Note: Given $a$ and $b$ two vectors, I am computing the error as $$e = \frac{\| a- b\|_2}{L} $$ where $L = len(a)$. My reasoning for the $1/L$ factor is that the error will grow linearly with the size of the vectors. 

In [5]:
# We test the LazyNystrom_N fit/transform methods using a Linear kernel

length = 1000
num_sampling = 100

x = torch.randint(10,(1,length,3),dtype=torch.float32)
X_i = LazyTensor(x)

# Instatiate & fit Nystroem for comparison
sk_N = Nystroem(kernel='linear', n_components=num_sampling, random_state=0).fit(x[0].numpy())  # input: (length, features) array
x_new = sk_N.transform(x[0].numpy())                                                           # output: (length, num_sampling) array

# Instatiate & fit on lazy tensor version
LN_test = LazyNystrom_N(num_sampling, random_state=0).fit(X_i)   # input: (1, length, features) lazy tensor
X_new_i = LN_test.transform(X_i)                                 # output: (1,length,num_sampling) lazy tensor

# Print the L2 error
err = np.linalg.norm(x_new - X_new_i.sum(dim=0).numpy()) / x_new.size
print(f'Error when compared to sklearn = {err}')
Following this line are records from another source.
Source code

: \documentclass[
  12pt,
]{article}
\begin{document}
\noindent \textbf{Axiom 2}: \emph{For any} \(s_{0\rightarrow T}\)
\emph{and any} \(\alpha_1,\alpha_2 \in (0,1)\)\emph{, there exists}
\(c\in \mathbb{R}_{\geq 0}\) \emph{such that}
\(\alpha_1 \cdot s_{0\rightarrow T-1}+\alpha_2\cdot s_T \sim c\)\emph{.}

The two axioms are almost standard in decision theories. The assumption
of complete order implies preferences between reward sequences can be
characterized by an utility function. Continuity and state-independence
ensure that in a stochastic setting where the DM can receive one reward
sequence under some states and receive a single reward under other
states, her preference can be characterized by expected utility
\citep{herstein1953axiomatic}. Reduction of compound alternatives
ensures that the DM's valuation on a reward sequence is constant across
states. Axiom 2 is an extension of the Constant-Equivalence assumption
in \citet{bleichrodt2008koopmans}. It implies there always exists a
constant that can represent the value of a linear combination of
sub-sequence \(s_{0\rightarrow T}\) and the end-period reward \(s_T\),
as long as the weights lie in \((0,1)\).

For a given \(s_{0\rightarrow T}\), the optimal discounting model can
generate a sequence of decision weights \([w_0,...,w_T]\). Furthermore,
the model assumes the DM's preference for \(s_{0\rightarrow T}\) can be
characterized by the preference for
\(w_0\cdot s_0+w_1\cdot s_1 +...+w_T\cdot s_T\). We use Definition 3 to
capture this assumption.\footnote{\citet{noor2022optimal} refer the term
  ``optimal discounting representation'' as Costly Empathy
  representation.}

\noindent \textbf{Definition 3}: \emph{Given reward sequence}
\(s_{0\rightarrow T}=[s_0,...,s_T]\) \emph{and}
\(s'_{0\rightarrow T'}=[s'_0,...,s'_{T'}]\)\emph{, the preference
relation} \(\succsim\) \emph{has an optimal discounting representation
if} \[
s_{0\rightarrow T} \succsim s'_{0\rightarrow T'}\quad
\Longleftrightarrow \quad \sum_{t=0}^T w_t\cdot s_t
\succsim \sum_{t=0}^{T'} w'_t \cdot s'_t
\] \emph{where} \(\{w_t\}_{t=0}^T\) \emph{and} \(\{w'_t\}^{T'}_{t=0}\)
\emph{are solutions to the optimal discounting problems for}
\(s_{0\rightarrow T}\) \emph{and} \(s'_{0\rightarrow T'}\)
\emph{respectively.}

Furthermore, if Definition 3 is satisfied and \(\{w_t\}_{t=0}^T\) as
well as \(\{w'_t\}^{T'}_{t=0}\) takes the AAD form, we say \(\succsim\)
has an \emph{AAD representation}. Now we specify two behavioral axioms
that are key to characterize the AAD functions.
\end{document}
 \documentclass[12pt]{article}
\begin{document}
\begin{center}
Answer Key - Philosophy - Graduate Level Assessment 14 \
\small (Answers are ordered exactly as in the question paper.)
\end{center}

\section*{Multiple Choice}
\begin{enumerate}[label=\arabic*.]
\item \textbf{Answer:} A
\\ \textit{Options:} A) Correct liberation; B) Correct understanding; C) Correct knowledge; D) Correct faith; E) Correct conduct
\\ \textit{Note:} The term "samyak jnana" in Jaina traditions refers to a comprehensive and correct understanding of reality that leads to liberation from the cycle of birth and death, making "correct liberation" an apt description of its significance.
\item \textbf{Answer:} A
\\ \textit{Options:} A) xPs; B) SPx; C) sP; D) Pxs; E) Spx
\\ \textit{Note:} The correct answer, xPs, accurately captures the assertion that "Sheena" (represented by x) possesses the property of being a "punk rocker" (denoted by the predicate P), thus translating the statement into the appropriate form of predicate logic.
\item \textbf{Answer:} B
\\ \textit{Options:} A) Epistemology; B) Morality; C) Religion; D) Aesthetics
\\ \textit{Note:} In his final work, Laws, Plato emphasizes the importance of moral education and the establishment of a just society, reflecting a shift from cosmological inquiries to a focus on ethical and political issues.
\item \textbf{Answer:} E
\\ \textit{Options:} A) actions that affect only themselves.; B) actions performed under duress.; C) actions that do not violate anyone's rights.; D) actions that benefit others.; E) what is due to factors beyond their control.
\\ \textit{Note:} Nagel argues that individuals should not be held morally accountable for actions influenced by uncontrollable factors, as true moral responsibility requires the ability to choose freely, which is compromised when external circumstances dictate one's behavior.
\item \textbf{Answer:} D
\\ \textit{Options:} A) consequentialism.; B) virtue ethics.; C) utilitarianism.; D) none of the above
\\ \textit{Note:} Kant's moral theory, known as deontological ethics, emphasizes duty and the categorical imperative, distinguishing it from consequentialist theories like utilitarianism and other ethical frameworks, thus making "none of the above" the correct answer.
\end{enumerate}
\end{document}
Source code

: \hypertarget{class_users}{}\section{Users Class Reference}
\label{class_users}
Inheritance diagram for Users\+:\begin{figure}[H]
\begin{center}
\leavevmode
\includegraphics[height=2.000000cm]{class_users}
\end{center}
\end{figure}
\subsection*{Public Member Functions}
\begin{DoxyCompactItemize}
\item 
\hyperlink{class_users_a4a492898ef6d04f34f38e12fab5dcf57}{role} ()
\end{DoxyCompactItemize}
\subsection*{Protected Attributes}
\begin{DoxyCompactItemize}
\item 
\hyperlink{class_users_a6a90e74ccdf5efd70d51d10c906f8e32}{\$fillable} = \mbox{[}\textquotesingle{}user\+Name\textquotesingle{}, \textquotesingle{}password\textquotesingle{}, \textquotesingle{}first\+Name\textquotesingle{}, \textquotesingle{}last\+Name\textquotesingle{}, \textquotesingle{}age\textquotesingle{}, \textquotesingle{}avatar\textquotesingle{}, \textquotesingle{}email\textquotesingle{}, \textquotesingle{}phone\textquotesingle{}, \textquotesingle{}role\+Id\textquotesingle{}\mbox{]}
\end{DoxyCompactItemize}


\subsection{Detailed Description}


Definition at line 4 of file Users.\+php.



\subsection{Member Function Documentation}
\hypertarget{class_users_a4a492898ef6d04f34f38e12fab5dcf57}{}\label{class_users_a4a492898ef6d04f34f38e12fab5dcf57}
Compiling libKeOpstorch31970816d1 in /root/.cache/pykeops-1.4.2-cpython-36:
       formula: Sum_Reduction(Var(0,3,1),1)
       aliases: Var(0,3,1); 
       dtype  : float32
... Done.
Compiling libKeOpstorcha99f5d65b6 in /root/.cache/pykeops-1.4.2-cpython-36:
       formula: Sum_Reduction(Var(0,100,1),1)
       aliases: Var(0,100,1); 
       dtype  : float32
... Done.
Error when compared to sklearn = 0.0


In [6]:
# We test the LazyNystrom_N fit/transform methods using a Gaussian kernel

length = 1000
num_sampling = 100

x = torch.randint(10,(1,length,3),dtype=torch.float32)
X_i = LazyTensor(x)

# Instatiate & fit Nystroem for comparison
sk_N = Nystroem(kernel='rbf', gamma=1., n_components=num_sampling, random_state=0).fit(x[0].numpy())
x_new = sk_N.transform(x[0].numpy())      # (length, num_sampling) array

# Instatiate & fit on lazy tensor version
LN_test = LazyNystrom_N(num_sampling,kernel='rbf', gamma=1., random_state=0).fit(X_i) # input: (1, length, features) lazy tensor
X_new_i = LN_test.transform(X_i)                                                      # output: (1,length,num_sampling) lazy tensor

# Print the L2 error
err = np.linalg.norm(x_new - X_new_i.sum(dim=0).numpy()) / x_new.size
print(f'Error when compared to sklearn =  {err}')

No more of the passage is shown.